(Beginning of Records to use)

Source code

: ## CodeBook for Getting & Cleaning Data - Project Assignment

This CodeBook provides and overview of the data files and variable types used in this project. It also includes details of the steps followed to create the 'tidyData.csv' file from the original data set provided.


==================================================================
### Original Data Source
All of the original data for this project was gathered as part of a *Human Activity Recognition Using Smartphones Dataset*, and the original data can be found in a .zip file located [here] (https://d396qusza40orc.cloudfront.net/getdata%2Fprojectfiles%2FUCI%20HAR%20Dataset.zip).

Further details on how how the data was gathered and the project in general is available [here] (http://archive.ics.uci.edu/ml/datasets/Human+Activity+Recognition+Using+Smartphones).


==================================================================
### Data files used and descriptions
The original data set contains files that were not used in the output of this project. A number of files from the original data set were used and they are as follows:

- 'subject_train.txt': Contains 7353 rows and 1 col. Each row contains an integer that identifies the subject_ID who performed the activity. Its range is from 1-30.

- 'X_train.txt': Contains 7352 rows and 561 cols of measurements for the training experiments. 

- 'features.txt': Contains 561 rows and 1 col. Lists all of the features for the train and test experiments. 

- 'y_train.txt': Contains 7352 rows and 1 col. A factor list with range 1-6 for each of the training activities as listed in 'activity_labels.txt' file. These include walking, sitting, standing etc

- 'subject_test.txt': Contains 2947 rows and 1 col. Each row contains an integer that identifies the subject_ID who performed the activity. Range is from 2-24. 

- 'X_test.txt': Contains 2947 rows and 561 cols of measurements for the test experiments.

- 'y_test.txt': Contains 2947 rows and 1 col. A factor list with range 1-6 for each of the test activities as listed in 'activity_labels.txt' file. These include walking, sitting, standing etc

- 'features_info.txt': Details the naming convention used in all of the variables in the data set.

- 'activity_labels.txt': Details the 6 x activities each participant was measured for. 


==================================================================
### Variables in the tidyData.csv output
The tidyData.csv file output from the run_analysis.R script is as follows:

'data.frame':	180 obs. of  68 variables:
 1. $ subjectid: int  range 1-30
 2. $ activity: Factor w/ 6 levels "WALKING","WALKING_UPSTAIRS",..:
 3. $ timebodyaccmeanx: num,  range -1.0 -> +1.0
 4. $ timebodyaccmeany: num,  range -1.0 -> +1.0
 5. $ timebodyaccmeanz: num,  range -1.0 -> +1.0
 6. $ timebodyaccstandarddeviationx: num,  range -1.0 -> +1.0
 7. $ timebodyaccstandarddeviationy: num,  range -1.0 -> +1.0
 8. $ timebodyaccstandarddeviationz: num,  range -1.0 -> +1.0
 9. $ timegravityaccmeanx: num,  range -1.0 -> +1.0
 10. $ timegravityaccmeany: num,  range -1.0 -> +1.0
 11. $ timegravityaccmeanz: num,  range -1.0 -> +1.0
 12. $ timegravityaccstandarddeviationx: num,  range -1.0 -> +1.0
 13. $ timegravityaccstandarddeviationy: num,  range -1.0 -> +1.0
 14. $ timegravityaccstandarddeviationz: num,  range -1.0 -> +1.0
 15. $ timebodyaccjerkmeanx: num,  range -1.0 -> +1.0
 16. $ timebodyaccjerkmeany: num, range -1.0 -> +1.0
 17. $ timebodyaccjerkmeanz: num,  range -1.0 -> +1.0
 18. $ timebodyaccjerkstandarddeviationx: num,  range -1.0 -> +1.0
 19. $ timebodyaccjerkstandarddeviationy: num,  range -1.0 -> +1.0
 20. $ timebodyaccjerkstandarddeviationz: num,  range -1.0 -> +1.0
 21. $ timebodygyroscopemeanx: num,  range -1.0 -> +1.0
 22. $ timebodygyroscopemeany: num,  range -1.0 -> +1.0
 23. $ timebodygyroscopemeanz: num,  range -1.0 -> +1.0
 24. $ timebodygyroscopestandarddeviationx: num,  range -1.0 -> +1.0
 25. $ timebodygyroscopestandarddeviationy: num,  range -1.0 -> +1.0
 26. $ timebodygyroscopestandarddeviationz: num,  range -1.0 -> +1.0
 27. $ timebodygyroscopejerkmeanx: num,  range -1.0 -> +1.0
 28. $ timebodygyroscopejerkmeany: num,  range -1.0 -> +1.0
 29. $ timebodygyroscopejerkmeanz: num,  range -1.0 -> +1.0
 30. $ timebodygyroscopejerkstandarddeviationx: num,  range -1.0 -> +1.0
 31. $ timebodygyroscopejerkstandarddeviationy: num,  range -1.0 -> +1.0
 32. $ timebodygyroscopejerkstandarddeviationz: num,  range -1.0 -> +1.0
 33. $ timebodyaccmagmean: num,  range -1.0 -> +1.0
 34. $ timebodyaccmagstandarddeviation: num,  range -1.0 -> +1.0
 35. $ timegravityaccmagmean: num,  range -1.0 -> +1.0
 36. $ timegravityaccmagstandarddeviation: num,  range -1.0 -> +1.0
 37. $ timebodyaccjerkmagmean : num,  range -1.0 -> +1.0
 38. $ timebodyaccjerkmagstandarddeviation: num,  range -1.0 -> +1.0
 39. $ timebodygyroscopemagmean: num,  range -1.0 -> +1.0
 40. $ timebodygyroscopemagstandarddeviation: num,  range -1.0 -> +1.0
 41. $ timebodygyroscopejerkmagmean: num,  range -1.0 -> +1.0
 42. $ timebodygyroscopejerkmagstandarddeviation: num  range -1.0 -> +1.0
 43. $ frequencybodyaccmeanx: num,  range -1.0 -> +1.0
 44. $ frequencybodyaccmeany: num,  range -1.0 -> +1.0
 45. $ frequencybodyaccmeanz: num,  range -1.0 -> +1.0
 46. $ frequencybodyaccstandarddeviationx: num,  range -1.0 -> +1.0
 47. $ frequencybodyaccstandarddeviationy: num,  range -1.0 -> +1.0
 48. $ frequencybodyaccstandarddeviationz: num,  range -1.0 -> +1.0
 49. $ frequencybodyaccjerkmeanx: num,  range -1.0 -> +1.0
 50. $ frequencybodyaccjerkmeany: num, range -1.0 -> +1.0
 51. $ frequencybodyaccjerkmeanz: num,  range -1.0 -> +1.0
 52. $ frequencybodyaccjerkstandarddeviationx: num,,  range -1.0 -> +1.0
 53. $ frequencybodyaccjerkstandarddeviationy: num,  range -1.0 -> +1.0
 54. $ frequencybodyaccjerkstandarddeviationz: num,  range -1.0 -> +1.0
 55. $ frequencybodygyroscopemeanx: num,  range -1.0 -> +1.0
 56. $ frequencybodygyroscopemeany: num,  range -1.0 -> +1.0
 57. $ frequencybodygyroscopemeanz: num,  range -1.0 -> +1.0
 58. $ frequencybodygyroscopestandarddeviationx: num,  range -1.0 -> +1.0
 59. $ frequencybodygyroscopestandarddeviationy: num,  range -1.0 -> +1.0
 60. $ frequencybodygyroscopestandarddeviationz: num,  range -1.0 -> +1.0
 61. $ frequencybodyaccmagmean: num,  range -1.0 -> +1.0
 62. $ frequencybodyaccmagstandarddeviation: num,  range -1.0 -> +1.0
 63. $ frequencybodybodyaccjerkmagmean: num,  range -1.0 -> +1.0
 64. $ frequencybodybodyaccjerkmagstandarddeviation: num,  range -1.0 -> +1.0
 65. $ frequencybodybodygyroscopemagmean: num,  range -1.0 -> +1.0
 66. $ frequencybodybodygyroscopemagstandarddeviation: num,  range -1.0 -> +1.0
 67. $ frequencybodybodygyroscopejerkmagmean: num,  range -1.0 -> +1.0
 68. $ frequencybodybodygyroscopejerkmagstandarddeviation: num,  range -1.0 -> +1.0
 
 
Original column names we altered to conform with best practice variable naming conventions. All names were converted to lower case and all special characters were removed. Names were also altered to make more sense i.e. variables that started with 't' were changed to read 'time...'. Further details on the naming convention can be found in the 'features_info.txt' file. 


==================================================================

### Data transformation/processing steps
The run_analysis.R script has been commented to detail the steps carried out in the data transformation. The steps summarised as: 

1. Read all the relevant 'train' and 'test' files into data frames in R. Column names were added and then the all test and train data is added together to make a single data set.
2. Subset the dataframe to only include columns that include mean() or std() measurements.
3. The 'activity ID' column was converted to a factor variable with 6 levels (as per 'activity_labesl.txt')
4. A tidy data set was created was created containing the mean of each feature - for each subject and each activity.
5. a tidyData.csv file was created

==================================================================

(End of Records to use)

What to work on
Show the lines of the records that include the string "rows".

Your response
- 'subject_train.txt': Contains 7353 rows and 1 col. Each row contains an integer that identifies the subject_ID who performed the activity. Its range is from 1-30.
- 'X_train.txt': Contains 7352 rows and 561 cols of measurements for the training experiments. 
- 'features.txt': Contains 561 rows and 1 col. Lists all of the features for the train and test experiments. 
- 'y_train.txt': Contains 7352 rows and 1 col. A factor list with range 1-6 for each of the training activities as listed in 'activity_labels.txt' file. These include walking, sitting, standing etc
- 'subject_test.txt': Contains 2947 rows and 1 col. Each row contains an integer that identifies the subject_ID who performed the activity. Range is from 2-24. 
- 'X_test.txt': Contains 2947 rows and 561 cols of measurements for the test experiments.
- 'y_test.txt': Contains 2947 rows and 1 col. A factor list with range 1-6 for each of the test activities as listed in 'activity_labels.txt' file. These include walking, sitting, standing etc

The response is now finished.